A media tarde volvió el oficial. Con cierta confusión, como si tuviera que reprochárselo en alguna medida, le dijo al prisionero acostado:
– Me parece que no lo ha entendido. Como le expliqué…
Petkanov se incorporó de un salto, puso sus cortas piernas sobre el crujiente suelo de madera y recorrió los pocos metros que le separaban del oficial. Se plantó muy cerca de él y le clavó el índice con fuerza sobre el uniforme gris verdoso, justo debajo de la clavícula izquierda. Repitió el gesto otra vez. El oficial dio un paso hacia atrás, no tanto por la amenaza de aquel dedo que le asaltaba como por verse por primera vez tan cerca de un rostro que había dominado toda su vida anterior, un rostro que ahora se erguía amenazador ante él.
– Coronel -empezó el anterior presidente-, no tengo la más mínima intención de utilizar mi jabón en polvo. Ni emplearé mi aceite ni mi harina. Imagino que se habrá dado cuenta de que no soy uno de esos desgraciados que viven en los bloques de apartamentos más allá de los bulevares.

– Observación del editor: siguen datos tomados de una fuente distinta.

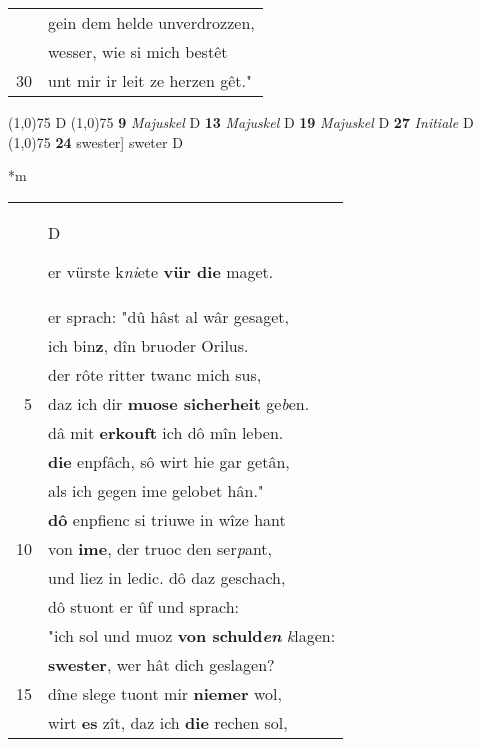 \documentclass[8pt,a4paper,notitlepage]{article}
\begin{document}
\begin{table}[ht]
\begin{minipage}[t]{0.5\linewidth}
\begin{tabular}{rl}
 & gein dem helde unverdrozzen,\\ 
 & wesser, wie si mich bestêt\\ 
30 & unt mir ir leit ze herzen gêt."\\ 
\end{tabular}
\scriptsize
\line(1,0){75} \newline
D \newline
\line(1,0){75} \newline
\textbf{9} \textit{Majuskel} D  \textbf{13} \textit{Majuskel} D  \textbf{19} \textit{Majuskel} D  \textbf{27} \textit{Initiale} D  \newline
\line(1,0){75} \newline
\textbf{24} swester] sweter D \newline
\end{minipage}
\hspace{0.5cm}
\begin{minipage}[t]{0.5\linewidth}
\small
\begin{center}*m
\end{center}
\begin{tabular}{rl}
 & \begin{large}D\end{large}er vürste k\textit{ni}ete \textbf{vür die} maget.\\ 
 & er sprach: "dû hâst al wâr gesaget,\\ 
 & ich bin\textbf{z}, dîn bruoder Orilus.\\ 
 & der rôte ritter twanc mich sus,\\ 
5 & daz ich dir \textbf{muose sicherheit} ge\textit{b}en.\\ 
 & dâ mit \textbf{erkouft} ich dô mîn leben.\\ 
 & \textbf{die} enpfâch, sô wirt hie gar getân,\\ 
 & als ich gegen ime gelobet hân."\\ 
 & \textbf{dô} enpfienc si triuwe in wîze hant\\ 
10 & von \textbf{ime}, der truoc den ser\textit{p}ant,\\ 
 & und liez in ledic. dô daz geschach,\\ 
 & dô stuont er ûf und sprach:\\ 
 & "ich sol und muoz \textbf{von schuld\textit{en}} \textit{k}lagen:\\ 
 & \textbf{swester}, wer hât dich geslagen?\\ 
15 & dîne slege tuont mir \textbf{niemer} wol,\\ 
 & wirt \textbf{es} zît, daz ich \textbf{die} rechen sol,\\ 

\end{tabular}
\end{minipage}
\end{table}
\end{document}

La gente a la que ha decidido servir ahora puede haber jodido la economía hasta el extremo de que todos tengan que vivir hoy día con esos… confetis. Pero cuando usted me servía a mí -y subrayó el pronombre con otro fuerte puntazo-, cuando usted me era leal, y leal a la República Socialista Popular, recordará que había comida en las tiendas. Y a veces había colas, sí, pero no esta mierda. Así que váyase y en adelante tráigame raciones socialistas. Y puede decirle al fiscal general Solinsky, en primer lugar, que se vaya a tomar por el culo, y luego que, si quiere tenerme a régimen de jabón en polvo durante el resto de la semana, él, personalmente, será responsable de las consecuencias.
El oficial se retiró. En adelante las comidas le llegaron con toda normalidad a Stoyo Petkanov. Le sirvieron yogur siempre que lo pidió. Y en dos ocasiones había comido salchichas. El ex presidente bromeaba con sus guardias a propósito del jabón en polvo, y cada vez que le traían la comida se decía a sí mismo que las cosas no estaban irremediablemente perdidas, y que aquella gente corría un riesgo al subestimarlo.
Les había obligado también a traerle su geranio silvestre. Cuando le arrestaron ilegalmente, los soldados no le permitieron llevárselo. Pero todo el mundo sabía que Stoyo Petkanov, fiel al suelo de su nación, dormía con un geranio silvestre debajo de la cama. Era vox populi. Así que, al cabo de uno o dos días, capitularon. Había podado la planta con sus tijeras de uñas para que cupiera en el espacio entre el suelo y la cama, que era muy baja, y desde entonces había dormido mejor.